Немногим удавалось совладать с соблазном. Пусть высокожители не любили этого признавать, но они действительно были одержимы пряностями, а Амир, как носитель, удовлетворял их желания. Он, кто тащил на горбу тюк с двадцатью фунтами гвоздики, не имел права хотя бы понюхать одну почку. Опустив голову, Амир краем глаза наблюдал за колебаниями Хасмина.

У него возникло страшное желание помочиться. Пытаясь обуздать его, Амир прикусил губу, тяжело заморгал и задышал глубоко и размеренно.

Прошла, казалось, вечность, прежде чем начальник човкидаров закрыл крышку и поставил ларчик на стол. В его глазах читалась раздирающая душу борьба, и Амир упивался ею. Высокожители не должны касаться еды, приготовленной чашниками. Но хинг… О, хинг был великолепным исключением.

– Ну ладно, – буркнул наконец Хасмин. – Убирайся с глаз моих. Можешь начать с пола наверху. Потом уборные.

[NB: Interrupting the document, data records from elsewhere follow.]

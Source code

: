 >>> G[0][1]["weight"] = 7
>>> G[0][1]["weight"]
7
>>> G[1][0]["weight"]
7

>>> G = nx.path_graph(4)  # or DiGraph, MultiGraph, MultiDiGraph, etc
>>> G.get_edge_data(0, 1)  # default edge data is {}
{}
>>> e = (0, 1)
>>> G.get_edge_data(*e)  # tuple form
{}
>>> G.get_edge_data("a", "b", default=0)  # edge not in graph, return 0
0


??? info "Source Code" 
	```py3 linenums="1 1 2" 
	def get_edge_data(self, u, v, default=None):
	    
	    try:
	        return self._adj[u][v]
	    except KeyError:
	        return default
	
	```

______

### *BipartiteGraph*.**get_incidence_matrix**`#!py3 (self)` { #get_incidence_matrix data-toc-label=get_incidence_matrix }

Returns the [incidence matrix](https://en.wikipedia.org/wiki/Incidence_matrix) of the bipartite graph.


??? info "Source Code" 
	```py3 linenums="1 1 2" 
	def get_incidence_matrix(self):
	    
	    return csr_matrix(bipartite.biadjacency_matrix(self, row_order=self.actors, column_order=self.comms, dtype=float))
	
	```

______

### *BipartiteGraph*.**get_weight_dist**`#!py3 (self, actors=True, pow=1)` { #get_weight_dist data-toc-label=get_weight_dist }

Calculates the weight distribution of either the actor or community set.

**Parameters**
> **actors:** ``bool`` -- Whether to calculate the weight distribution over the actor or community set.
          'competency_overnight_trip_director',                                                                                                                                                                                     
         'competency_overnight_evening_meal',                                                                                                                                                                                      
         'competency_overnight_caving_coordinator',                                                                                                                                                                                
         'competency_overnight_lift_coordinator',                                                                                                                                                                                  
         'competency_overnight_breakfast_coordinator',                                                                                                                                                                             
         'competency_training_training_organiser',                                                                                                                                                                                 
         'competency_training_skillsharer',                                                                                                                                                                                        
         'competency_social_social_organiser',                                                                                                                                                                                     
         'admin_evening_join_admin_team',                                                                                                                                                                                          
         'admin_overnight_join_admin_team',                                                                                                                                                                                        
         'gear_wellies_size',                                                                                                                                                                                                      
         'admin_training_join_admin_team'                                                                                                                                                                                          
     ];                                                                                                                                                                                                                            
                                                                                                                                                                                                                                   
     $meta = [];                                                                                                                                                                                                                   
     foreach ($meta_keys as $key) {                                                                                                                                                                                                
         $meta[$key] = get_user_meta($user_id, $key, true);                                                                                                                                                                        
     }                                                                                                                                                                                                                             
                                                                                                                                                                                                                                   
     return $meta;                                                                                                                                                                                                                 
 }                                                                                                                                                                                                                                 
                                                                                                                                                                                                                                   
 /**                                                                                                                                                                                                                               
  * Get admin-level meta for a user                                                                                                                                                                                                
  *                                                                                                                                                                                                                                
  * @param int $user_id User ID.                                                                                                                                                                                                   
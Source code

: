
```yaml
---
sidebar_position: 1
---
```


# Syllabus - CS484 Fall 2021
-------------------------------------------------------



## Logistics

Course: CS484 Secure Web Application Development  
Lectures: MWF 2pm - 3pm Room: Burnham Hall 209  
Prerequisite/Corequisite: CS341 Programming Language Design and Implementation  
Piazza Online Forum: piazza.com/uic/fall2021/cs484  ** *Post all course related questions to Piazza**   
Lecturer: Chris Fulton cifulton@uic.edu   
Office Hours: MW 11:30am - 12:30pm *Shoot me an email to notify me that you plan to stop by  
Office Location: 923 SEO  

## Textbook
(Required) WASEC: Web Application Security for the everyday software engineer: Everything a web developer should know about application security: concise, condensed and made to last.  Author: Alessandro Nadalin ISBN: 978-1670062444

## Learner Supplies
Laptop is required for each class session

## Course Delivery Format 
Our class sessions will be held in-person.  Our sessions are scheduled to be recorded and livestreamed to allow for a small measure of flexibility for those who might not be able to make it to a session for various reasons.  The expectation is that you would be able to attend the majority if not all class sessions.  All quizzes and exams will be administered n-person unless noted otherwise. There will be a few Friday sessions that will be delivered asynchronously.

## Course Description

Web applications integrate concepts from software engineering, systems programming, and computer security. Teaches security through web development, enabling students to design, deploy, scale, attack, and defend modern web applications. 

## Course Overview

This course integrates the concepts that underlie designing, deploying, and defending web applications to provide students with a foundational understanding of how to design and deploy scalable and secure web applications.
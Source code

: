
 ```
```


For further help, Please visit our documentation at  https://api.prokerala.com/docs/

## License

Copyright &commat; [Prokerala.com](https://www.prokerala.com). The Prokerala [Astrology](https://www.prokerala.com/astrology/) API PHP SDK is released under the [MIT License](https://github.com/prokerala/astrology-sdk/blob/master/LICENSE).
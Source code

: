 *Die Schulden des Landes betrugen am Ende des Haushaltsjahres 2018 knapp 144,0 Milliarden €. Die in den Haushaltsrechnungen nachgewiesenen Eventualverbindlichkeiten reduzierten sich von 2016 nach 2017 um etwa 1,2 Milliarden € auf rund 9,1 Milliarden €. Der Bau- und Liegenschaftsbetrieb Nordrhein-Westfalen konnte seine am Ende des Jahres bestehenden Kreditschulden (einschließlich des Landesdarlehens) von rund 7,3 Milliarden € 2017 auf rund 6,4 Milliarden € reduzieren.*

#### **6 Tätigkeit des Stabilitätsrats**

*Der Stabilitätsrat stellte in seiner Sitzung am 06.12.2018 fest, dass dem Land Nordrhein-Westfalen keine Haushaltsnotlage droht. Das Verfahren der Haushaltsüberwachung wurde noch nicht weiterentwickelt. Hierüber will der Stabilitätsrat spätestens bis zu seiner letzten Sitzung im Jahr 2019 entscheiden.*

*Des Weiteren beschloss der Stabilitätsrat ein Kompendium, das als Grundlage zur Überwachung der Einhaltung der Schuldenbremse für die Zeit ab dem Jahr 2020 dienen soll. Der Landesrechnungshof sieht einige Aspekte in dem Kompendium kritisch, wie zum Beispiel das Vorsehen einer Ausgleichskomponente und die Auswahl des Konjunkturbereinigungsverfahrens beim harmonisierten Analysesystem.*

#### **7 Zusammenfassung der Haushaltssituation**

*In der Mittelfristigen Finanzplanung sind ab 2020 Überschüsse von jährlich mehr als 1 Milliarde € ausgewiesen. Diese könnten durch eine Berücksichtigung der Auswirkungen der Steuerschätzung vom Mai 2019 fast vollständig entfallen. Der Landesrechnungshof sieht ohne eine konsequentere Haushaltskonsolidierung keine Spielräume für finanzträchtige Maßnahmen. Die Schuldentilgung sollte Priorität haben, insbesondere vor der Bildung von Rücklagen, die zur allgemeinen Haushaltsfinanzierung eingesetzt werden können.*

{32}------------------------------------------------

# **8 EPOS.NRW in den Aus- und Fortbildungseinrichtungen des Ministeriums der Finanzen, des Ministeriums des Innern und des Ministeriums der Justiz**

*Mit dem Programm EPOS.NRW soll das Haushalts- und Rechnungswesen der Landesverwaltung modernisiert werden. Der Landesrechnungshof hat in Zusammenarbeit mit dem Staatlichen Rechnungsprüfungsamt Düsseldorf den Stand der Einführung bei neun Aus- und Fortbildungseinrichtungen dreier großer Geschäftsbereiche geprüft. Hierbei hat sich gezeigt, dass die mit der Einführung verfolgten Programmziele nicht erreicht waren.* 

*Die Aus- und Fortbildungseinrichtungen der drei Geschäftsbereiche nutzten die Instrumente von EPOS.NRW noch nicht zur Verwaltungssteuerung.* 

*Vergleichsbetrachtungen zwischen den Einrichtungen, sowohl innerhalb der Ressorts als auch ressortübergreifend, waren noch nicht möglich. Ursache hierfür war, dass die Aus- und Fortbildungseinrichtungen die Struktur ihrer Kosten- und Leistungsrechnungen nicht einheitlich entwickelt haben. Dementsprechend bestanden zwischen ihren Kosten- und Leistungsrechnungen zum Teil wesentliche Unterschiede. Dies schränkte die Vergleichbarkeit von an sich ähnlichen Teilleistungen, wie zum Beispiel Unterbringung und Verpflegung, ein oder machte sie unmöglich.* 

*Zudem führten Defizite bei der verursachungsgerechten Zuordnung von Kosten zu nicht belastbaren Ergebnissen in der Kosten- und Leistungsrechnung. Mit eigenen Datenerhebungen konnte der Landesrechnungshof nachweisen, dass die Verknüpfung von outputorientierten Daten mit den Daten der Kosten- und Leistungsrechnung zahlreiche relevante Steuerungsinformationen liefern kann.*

Когда Амир сделал первый шаг, Хасмин ударил его жезлом по плечу, нахмурившись, будто передумал.

– Мабали, иди сюда.

Човкидар, который ощупывал Амира у Врат, подбежал к Хасмину:

– Да, сагиб!

– Обыщи его, – велел Хасмин. – Тщательно.

Спустя минуту старательного обследования човкидар отошел и покачал головой:

– Он чист, сагиб.

Хасмин закашлялся и махнул рукой, давая Амиру знак проваливать.

Благословляя свою удачу и проклиная нарастающую потребность облегчиться, Амир подхватил ведро, тряпку и опрометью побежал вверх по лестнице, пока Хасмин не передумал.

На втором этаже его встретили ряды альмирахов, заваленных записями и документами. Одну стену загораживали альковы и стеклянные буфеты, набитые керамикой, банками с пряностями и посудой. По бокам от них возвышались головы зверей – по слухам, добытых за границами Ралухи. Каждый дюйм этой границы был обнесен колючей изгородью, на определенном расстоянии друг от друга стояли дозорные, такие же дотошные и глазастые, как Хасмин. Пересекать рубежи ралуханцам не дозволялось, равно как чашникам, так и высокожителям. Да и кто стал бы их нарушать? При этой мысли Амир поморщился, стараясь не думать о дезертирстве отца. Сейчас не время отвлекаться.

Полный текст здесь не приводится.